Rave Reviews for Professor Elizabeth Geoghegan’s New Short Story Collection

Geoghegan’s eloquently told stories examine themes of loneliness, sex, addiction, and grief through the lens of unfamiliar cultures and languages. The thread that holds it all together is Geoghegan’s cool, articulate demeanor and masterful writing.
Kirkus Reviews

Cover image of eightball by Jeannette Montgomery Barron

JCU Creative Writing professor Elizabeth Geoghegan’s latest book of short stories, eightball, published by the Santa Fe Writer’s Project (SFWP), will be available on May 1. This collection of darkly comic, occasionally violent, tales takes readers on a journey from Rome to Bali to Seattle. The stories are anchored by the eponymous “eightball,” a coming of age novella about a sister and brother guided by the inertia of recklessness and self-destruction.

According to the Santa Fe Writer’s Project, “the stories in eightball speak to readers who reach for the work of Lucia Berlin for her voice-driven realism, Lorrie Moore for her humor, Kate Braverman for her lyric language, and anyone who loves coming of age stories and travel.”

A protégé of the late Lucia Berlin, Professor Geoghegan was born in New York and grew up in the Midwest. She is the author of the bestselling memoir The Marco Chronicles, and Natural Disasters. Her work has appeared in The Paris Review, The Best Travel Writing, El PaisWords Without Borders, and elsewhere. A Rome resident for many years, she is currently teaching Creative Writing workshops in Fiction and Creative Non-Fiction at JCU.

Professor Elizabeth Geoghegan (photo by Lovisa Stephenson)

Professor Elizabeth Geoghegan (photo by Lovisa Stephenson)

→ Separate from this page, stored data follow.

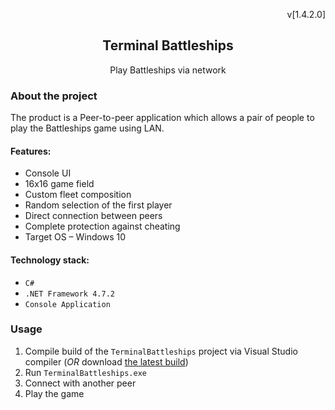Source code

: <div align="center">
  <p align="right">v[1.4.2.0]</p>
  <h2 align="center">Terminal Battleships</h2>
  <p align="center">Play Battleships via network</p>
</div>


### About the project

The product is a Peer-to-peer application which allows a pair of people to play the Battleships game using LAN.

#### Features:
* Console UI
* 16x16 game field
* Custom fleet composition
* Random selection of the first player
* Direct connection between peers
* Complete protection against cheating
* Target OS – Windows 10

#### Technology stack:
* `C#`
* `.NET Framework 4.7.2`
* `Console Application`


### Usage

1. Compile build of the `TerminalBattleships` project via Visual Studio compiler (*OR* download [the latest build](https://drive.google.com/file/d/1MpjXgecObgjblvgnCL0Mi5pIOH9QFdcg/view?usp=sharing))
2. Run `TerminalBattleships.exe`
3. Connect with another peer
4. Play the game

Says author Susan Bradley Smith, “eightball’s magical thinking leaves me wonderstruck. If Lucia Berlin is early Patti Smith, then Elizabeth Geoghegan is Blondie and Joan Jett and Florence and the Machine in one big literary sandwich.”

Author Francesca Marciano describes eightball as “a masterful collection laced with dark humor, aching grief and great tenderness. Geoghegan’s stories take us around the world, from a beach house on the Atlantic all the way to Bali and Rome and the quiet power of her voice reaches both heart and bone.”

The book will become available on May 1 but may be preordered through the SFWP, Amazon or other booksellers. English language bookshops in Rome will also have the book by the publication date.

Professor Geogheghan will be participating in a book launch in Portland, Oregon on March 29 and moderating a panel called “The Triumph of Lucia Berlin” at the Association of Writers and Writing Programs (AWP) conference also in Portland on March 30.  She will be presenting the collection at readings in NYC, Washington DC, Chicago, Boulder, Denver, Santa Fe and other cities during the summer. She will also be teaching a craft seminar at the Lit Fest in Denver in June.